# Data extracts
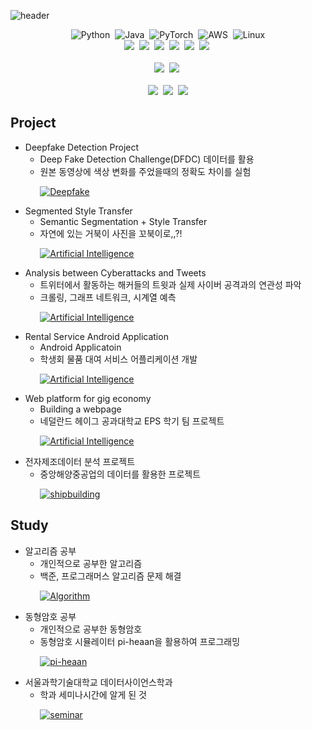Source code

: ![header](https://capsule-render.vercel.app/api?type=waving&color=E0bdf9&fontColor=3c0464&height=100&section=header&text=Boyoung%20Han&fontSize=50)


<div align=center> 
  
  ![Python](https://img.shields.io/badge/Python-3776AB?style=flat-square&logo=python&logoColor=ffdd54)&nbsp;
  ![Java](https://img.shields.io/badge/Java-007396.svg?style=flat-square&logo=java&logoColor=white)&nbsp;
  ![PyTorch](https://img.shields.io/badge/PyTorch-EE4C2C.svg?style=flat-square&logo=pytorch&logoColor=black)&nbsp;
  ![AWS](https://img.shields.io/badge/AWS-232F3E.svg?style=flat-square&logo=amazonaws&logoColor=yellow)&nbsp;
  ![Linux](https://img.shields.io/badge/Linux-FCC624.svg?style=flat-square&logo=Linux&logoColor=black)
  <br>
  <img src="https://img.shields.io/badge/-Homomorpic Encryption-brightgreen"/>&nbsp;
  <img src="https://img.shields.io/badge/-HEaaN-green"/>&nbsp;
  <img src="https://img.shields.io/badge/-pi-HEaaN-darkgreen"/>&nbsp;
  <img src="https://img.shields.io/badge/-Information Security-lightgrey"/>&nbsp;
  <img src="https://img.shields.io/badge/-Machine Learning-blue"/>&nbsp;
  <img src="https://img.shields.io/badge/-Deep Learning-yellowgreen"/>&nbsp;
  <br><br>
  <a href="https://itm.seoultech.ac.kr/"><img src="https://img.shields.io/badge/IT Management-696969?style=flat-square&logo=Google Scholar&logoColor=white&link=https://itm.seoultech.ac.kr/"/></a>&nbsp;
  <a href="http://data.seoultech.ac.kr/"><img src="https://img.shields.io/badge/DataScience-0d1854?style=flat-square&logo=Databricks&logoColor=white&link=http://data.seoultech.ac.kr/"/></a>&nbsp;
  <br><br>
  <a href="https://b0b0.notion.site/Boyoung-Han-509d7791ea714453ab3e74e106889e23"><img src="https://img.shields.io/badge/Notion-21130d?style=flat-square&logo=Notion&logoColor=white&link=https://b0b0.notion.site/Boyoung-Han-509d7791ea714453ab3e74e106889e23"/></a>&nbsp;
  <a href="https://www.linkedin.com/in/byhan2253"><img src="https://img.shields.io/badge/Linkedin-1e81b0?style=flat-square&logo=LinkedIn&logoColor=white&link=https://www.linkedin.com/in/byhan2253"/></a>&nbsp;
  <a href="mailto:byhan2253@ds.seoultech.ac.kr"><img src="https://img.shields.io/badge/Gmail-d14836?style=flat-square&logo=Gmail&logoColor=white&link=mailto:byhan2253@ds.seoultech.ac.kr"/></a>
  
</div>

## Project
* Deepfake Detection Project
    * Deep Fake Detection Challenge(DFDC) 데이터를 활용 
    * 원본 동영상에 색상 변화를 주었을때의 정확도 차이를 실험 

&nbsp;&nbsp;&nbsp;&nbsp;&nbsp;&nbsp;&nbsp;&nbsp;&nbsp;&nbsp;&nbsp;&nbsp;[![Deepfake](https://github-readme-stats.vercel.app/api/pin/?username=bobo-0&repo=deepfake_detection&theme=buefy&show_owner=True)](https://github.com/bobo-0/deepfake_detection)  

* Segmented Style Transfer
    * Semantic Segmentation + Style Transfer
    * 자연에 있는 거북이 사진을 꼬북이로,,?!
    
&nbsp;&nbsp;&nbsp;&nbsp;&nbsp;&nbsp;&nbsp;&nbsp;&nbsp;&nbsp;&nbsp;&nbsp;[![Artificial Intelligence](https://github-readme-stats.vercel.app/api/pin/?username=bobo-0&repo=artificial-intelligence&theme=buefy&show_owner=True)](https://github.com/bobo-0/artificial-intelligence)

* Analysis between Cyberattacks and Tweets
    * 트위터에서 활동하는 해커들의 트윗과 실제 사이버 공격과의 연관성 파악
    * 크롤링, 그래프 네트워크, 시계열 예측
    
&nbsp;&nbsp;&nbsp;&nbsp;&nbsp;&nbsp;&nbsp;&nbsp;&nbsp;&nbsp;&nbsp;&nbsp;[![Artificial Intelligence](https://github-readme-stats.vercel.app/api/pin/?username=bobo-0&repo=cyberattack&theme=buefy&show_owner=True)](https://github.com/bobo-0/cyberattack)

* Rental Service Android Application
    * Android Applicatoin
    * 학생회 물품 대여 서비스 어플리케이션 개발
    
&nbsp;&nbsp;&nbsp;&nbsp;&nbsp;&nbsp;&nbsp;&nbsp;&nbsp;&nbsp;&nbsp;&nbsp;[![Artificial Intelligence](https://github-readme-stats.vercel.app/api/pin/?username=bobo-0&repo=withyou&theme=buefy&show_owner=True)](https://github.com/bobo-0/withyou)

* Web platform for gig economy
    * Building a webpage
    * 네덜란드 헤이그 공과대학교 EPS 학기 팀 프로젝트
    
&nbsp;&nbsp;&nbsp;&nbsp;&nbsp;&nbsp;&nbsp;&nbsp;&nbsp;&nbsp;&nbsp;&nbsp;[![Artificial Intelligence](https://github-readme-stats.vercel.app/api/pin/?username=bobo-0&repo=EuropeanProjectSemester&theme=buefy&show_owner=True)](https://github.com/bobo-0/EuropeanProjectSemester)

* 전자제조데이터 분석 프로젝트
    * 중앙해양중공업의 데이터를 활용한 프로젝트 

&nbsp;&nbsp;&nbsp;&nbsp;&nbsp;&nbsp;&nbsp;&nbsp;&nbsp;&nbsp;&nbsp;&nbsp;[![shipbuilding](https://github-readme-stats.vercel.app/api/pin/?username=bobo-0&repo=project_shipbuilding&theme=buefy&show_owner=True)](https://github.com/bobo-0/project_shipbuilding)



## Study
* 알고리즘 공부
    * 개인적으로 공부한 알고리즘
    * 백준, 프로그래머스 알고리즘 문제 해결

&nbsp;&nbsp;&nbsp;&nbsp;&nbsp;&nbsp;&nbsp;&nbsp;&nbsp;&nbsp;&nbsp;&nbsp;[![Algorithm](https://github-readme-stats.vercel.app/api/pin/?username=bobo-0&repo=algorithm&theme=buefy&show_owner=True)](https://github.com/bobo-0/algorithm)

* 동형암호 공부
    * 개인적으로 공부한 동형암호
    * 동형암호 시뮬레이터 pi-heaan을 활용하여 프로그래밍

&nbsp;&nbsp;&nbsp;&nbsp;&nbsp;&nbsp;&nbsp;&nbsp;&nbsp;&nbsp;&nbsp;&nbsp;[![pi-heaan](https://github-readme-stats.vercel.app/api/pin/?username=bobo-0&repo=pi-heaan&theme=buefy&show_owner=True)](https://github.com/bobo-0/pi-heaan)

* 서울과학기술대학교 데이터사이언스학과
    * 학과 세미나시간에 알게 된 것

&nbsp;&nbsp;&nbsp;&nbsp;&nbsp;&nbsp;&nbsp;&nbsp;&nbsp;&nbsp;&nbsp;&nbsp;[![seminar](https://github-readme-stats.vercel.app/api/pin/?username=bobo-0&repo=seminar&theme=buefy&show_owner=True)](https://github.com/bobo-0/seminar)
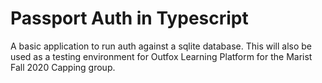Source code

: # Passport Auth in Typescript

A basic application to run auth against a sqlite database. This will also be used as a testing environment for Outfox Learning Platform for the Marist Fall 2020 Capping group.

# Task item
From the first line to the last, repeat the records exactly, leaving out the pictures.

# Written reply
Source code

: ![header](https://capsule-render.vercel.app/api?type=waving&color=E0bdf9&fontColor=3c0464&height=100&section=header&text=Boyoung%20Han&fontSize=50)


<div align=center> 
  
  ![Python](https://img.shields.io/badge/Python-3776AB?style=flat-square&logo=python&logoColor=ffdd54)&nbsp;
  ![Java](https://img.shields.io/badge/Java-007396.svg?style=flat-square&logo=java&logoColor=white)&nbsp;
  ![PyTorch](https://img.shields.io/badge/PyTorch-EE4C2C.svg?style=flat-square&logo=pytorch&logoColor=black)&nbsp;
  ![AWS](https://img.shields.io/badge/AWS-232F3E.svg?style=flat-square&logo=amazonaws&logoColor=yellow)&nbsp;
  ![Linux](https://img.shields.io/badge/Linux-FCC624.svg?style=flat-square&logo=Linux&logoColor=black)
  <br>
  <img src="https://img.shields.io/badge/-Homomorpic Encryption-brightgreen"/>&nbsp;
  <img src="https://img.shields.io/badge/-HEaaN-green"/>&nbsp;
  <img src="https://img.shields.io/badge/-pi-HEaaN-darkgreen"/>&nbsp;
  <img src="https://img.shields.io/badge/-Information Security-lightgrey"/>&nbsp;
  <img src="https://img.shields.io/badge/-Machine Learning-blue"/>&nbsp;
  <img src="https://img.shields.io/badge/-Deep Learning-yellowgreen"/>&nbsp;
  <br><br>
  <a href="https://itm.seoultech.ac.kr/"><img src="https://img.shields.io/badge/IT Management-696969?style=flat-square&logo=Google Scholar&logoColor=white&link=https://itm.seoultech.ac.kr/"/></a>&nbsp;
  <a href="http://data.seoultech.ac.kr/"><img src="https://img.shields.io/badge/DataScience-0d1854?style=flat-square&logo=Databricks&logoColor=white&link=http://data.seoultech.ac.kr/"/></a>&nbsp;
  <br><br>
  <a href="https://b0b0.notion.site/Boyoung-Han-509d7791ea714453ab3e74e106889e23"><img src="https://img.shields.io/badge/Notion-21130d?style=flat-square&logo=Notion&logoColor=white&link=https://b0b0.notion.site/Boyoung-Han-509d7791ea714453ab3e74e106889e23"/></a>&nbsp;
  <a href="https://www.linkedin.com/in/byhan2253"><img src="https://img.shields.io/badge/Linkedin-1e81b0?style=flat-square&logo=LinkedIn&logoColor=white&link=https://www.linkedin.com/in/byhan2253"/></a>&nbsp;
  <a href="mailto:byhan2253@ds.seoultech.ac.kr"><img src="https://img.shields.io/badge/Gmail-d14836?style=flat-square&logo=Gmail&logoColor=white&link=mailto:byhan2253@ds.seoultech.ac.kr"/></a>
  
</div>

## Project
* Deepfake Detection Project
    * Deep Fake Detection Challenge(DFDC) 데이터를 활용 
    * 원본 동영상에 색상 변화를 주었을때의 정확도 차이를 실험 

&nbsp;&nbsp;&nbsp;&nbsp;&nbsp;&nbsp;&nbsp;&nbsp;&nbsp;&nbsp;&nbsp;&nbsp;[![Deepfake](https://github-readme-stats.vercel.app/api/pin/?username=bobo-0&repo=deepfake_detection&theme=buefy&show_owner=True)](https://github.com/bobo-0/deepfake_detection)  

* Segmented Style Transfer
    * Semantic Segmentation + Style Transfer
    * 자연에 있는 거북이 사진을 꼬북이로,,?!
    
&nbsp;&nbsp;&nbsp;&nbsp;&nbsp;&nbsp;&nbsp;&nbsp;&nbsp;&nbsp;&nbsp;&nbsp;[![Artificial Intelligence](https://github-readme-stats.vercel.app/api/pin/?username=bobo-0&repo=artificial-intelligence&theme=buefy&show_owner=True)](https://github.com/bobo-0/artificial-intelligence)

* Analysis between Cyberattacks and Tweets
    * 트위터에서 활동하는 해커들의 트윗과 실제 사이버 공격과의 연관성 파악
    * 크롤링, 그래프 네트워크, 시계열 예측
    
&nbsp;&nbsp;&nbsp;&nbsp;&nbsp;&nbsp;&nbsp;&nbsp;&nbsp;&nbsp;&nbsp;&nbsp;[![Artificial Intelligence](https://github-readme-stats.vercel.app/api/pin/?username=bobo-0&repo=cyberattack&theme=buefy&show_owner=True)](https://github.com/bobo-0/cyberattack)

* Rental Service Android Application
    * Android Applicatoin
    * 학생회 물품 대여 서비스 어플리케이션 개발
    
&nbsp;&nbsp;&nbsp;&nbsp;&nbsp;&nbsp;&nbsp;&nbsp;&nbsp;&nbsp;&nbsp;&nbsp;[![Artificial Intelligence](https://github-readme-stats.vercel.app/api/pin/?username=bobo-0&repo=withyou&theme=buefy&show_owner=True)](https://github.com/bobo-0/withyou)

* Web platform for gig economy
    * Building a webpage
    * 네덜란드 헤이그 공과대학교 EPS 학기 팀 프로젝트
    
&nbsp;&nbsp;&nbsp;&nbsp;&nbsp;&nbsp;&nbsp;&nbsp;&nbsp;&nbsp;&nbsp;&nbsp;[![Artificial Intelligence](https://github-readme-stats.vercel.app/api/pin/?username=bobo-0&repo=EuropeanProjectSemester&theme=buefy&show_owner=True)](https://github.com/bobo-0/EuropeanProjectSemester)

* 전자제조데이터 분석 프로젝트
    * 중앙해양중공업의 데이터를 활용한 프로젝트 

&nbsp;&nbsp;&nbsp;&nbsp;&nbsp;&nbsp;&nbsp;&nbsp;&nbsp;&nbsp;&nbsp;&nbsp;[![shipbuilding](https://github-readme-stats.vercel.app/api/pin/?username=bobo-0&repo=project_shipbuilding&theme=buefy&show_owner=True)](https://github.com/bobo-0/project_shipbuilding)



## Study
* 알고리즘 공부
    * 개인적으로 공부한 알고리즘
    * 백준, 프로그래머스 알고리즘 문제 해결

&nbsp;&nbsp;&nbsp;&nbsp;&nbsp;&nbsp;&nbsp;&nbsp;&nbsp;&nbsp;&nbsp;&nbsp;[![Algorithm](https://github-readme-stats.vercel.app/api/pin/?username=bobo-0&repo=algorithm&theme=buefy&show_owner=True)](https://github.com/bobo-0/algorithm)

* 동형암호 공부
    * 개인적으로 공부한 동형암호
    * 동형암호 시뮬레이터 pi-heaan을 활용하여 프로그래밍

&nbsp;&nbsp;&nbsp;&nbsp;&nbsp;&nbsp;&nbsp;&nbsp;&nbsp;&nbsp;&nbsp;&nbsp;[![pi-heaan](https://github-readme-stats.vercel.app/api/pin/?username=bobo-0&repo=pi-heaan&theme=buefy&show_owner=True)](https://github.com/bobo-0/pi-heaan)

* 서울과학기술대학교 데이터사이언스학과
    * 학과 세미나시간에 알게 된 것

&nbsp;&nbsp;&nbsp;&nbsp;&nbsp;&nbsp;&nbsp;&nbsp;&nbsp;&nbsp;&nbsp;&nbsp;[![seminar](https://github-readme-stats.vercel.app/api/pin/?username=bobo-0&repo=seminar&theme=buefy&show_owner=True)](https://github.com/bobo-0/seminar)
Source code

: # Passport Auth in Typescript

A basic application to run auth against a sqlite database. This will also be used as a testing environment for Outfox Learning Platform for the Marist Fall 2020 Capping group.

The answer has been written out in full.